TASK BRIEF:
Only the lines with the string "Implementing" are needed; return each of them from the entries below.

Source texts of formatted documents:
::::
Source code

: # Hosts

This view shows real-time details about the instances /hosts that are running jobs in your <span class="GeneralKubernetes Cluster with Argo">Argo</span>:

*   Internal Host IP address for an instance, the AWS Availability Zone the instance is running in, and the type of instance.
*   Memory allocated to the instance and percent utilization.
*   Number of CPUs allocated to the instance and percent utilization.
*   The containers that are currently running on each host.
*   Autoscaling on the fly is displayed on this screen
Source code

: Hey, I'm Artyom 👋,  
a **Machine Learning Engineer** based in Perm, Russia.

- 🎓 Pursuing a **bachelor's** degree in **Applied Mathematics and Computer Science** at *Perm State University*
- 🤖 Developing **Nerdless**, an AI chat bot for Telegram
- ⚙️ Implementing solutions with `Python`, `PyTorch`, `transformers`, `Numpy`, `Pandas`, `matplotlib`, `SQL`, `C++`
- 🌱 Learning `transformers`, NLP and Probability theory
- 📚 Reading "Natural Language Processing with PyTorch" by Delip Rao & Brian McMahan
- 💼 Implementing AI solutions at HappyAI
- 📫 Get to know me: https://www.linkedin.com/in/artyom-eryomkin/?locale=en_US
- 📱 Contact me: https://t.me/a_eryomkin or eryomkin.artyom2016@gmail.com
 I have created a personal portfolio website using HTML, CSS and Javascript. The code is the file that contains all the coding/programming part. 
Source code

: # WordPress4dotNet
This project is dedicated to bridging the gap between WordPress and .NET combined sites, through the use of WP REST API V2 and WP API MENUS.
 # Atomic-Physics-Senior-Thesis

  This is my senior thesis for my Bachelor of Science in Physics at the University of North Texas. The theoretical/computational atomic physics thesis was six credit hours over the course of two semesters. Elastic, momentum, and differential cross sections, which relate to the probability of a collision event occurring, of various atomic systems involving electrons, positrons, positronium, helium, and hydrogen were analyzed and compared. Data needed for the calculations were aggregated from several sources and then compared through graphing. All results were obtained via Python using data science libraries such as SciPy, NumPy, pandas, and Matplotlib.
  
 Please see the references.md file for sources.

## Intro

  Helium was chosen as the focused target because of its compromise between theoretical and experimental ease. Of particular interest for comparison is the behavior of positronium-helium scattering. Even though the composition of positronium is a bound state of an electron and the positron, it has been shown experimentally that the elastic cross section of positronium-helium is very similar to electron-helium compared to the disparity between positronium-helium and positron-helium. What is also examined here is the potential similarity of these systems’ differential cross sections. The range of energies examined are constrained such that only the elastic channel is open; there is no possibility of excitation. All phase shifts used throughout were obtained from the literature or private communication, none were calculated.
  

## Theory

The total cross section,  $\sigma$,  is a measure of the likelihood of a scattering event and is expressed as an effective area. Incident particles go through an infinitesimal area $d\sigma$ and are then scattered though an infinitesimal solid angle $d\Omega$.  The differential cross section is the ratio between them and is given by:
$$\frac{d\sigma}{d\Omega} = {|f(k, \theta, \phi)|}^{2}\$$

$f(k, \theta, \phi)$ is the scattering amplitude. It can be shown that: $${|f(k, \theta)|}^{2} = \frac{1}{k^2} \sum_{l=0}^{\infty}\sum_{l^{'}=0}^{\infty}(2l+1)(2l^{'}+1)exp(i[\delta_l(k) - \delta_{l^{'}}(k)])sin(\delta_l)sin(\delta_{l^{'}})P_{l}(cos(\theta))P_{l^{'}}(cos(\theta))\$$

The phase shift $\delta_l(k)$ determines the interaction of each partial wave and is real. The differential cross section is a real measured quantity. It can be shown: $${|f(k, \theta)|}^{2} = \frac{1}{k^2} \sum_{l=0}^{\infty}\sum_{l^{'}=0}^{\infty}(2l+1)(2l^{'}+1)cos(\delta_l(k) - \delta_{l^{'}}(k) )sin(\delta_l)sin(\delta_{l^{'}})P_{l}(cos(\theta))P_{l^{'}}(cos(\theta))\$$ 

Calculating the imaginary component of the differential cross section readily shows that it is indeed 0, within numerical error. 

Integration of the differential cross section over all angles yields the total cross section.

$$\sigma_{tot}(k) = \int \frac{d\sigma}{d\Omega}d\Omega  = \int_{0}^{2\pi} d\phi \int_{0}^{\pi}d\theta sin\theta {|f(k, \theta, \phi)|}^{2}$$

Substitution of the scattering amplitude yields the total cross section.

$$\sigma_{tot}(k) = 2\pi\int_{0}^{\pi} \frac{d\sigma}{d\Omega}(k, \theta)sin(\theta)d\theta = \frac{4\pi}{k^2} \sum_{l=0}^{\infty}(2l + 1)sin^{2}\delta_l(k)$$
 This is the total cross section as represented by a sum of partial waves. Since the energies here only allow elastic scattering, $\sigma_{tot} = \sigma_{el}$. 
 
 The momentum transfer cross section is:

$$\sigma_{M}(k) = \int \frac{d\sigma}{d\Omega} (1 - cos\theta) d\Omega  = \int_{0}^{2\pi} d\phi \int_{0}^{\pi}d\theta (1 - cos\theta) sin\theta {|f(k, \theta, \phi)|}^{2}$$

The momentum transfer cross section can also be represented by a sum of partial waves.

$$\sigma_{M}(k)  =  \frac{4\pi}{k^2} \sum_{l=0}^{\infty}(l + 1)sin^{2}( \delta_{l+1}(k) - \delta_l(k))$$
::::
TASK RESPONSE:
- ⚙️ Implementing solutions with `Python`, `PyTorch`, `transformers`, `Numpy`, `Pandas`, `matplotlib`, `SQL`, `C++`
- 💼 Implementing AI solutions at HappyAI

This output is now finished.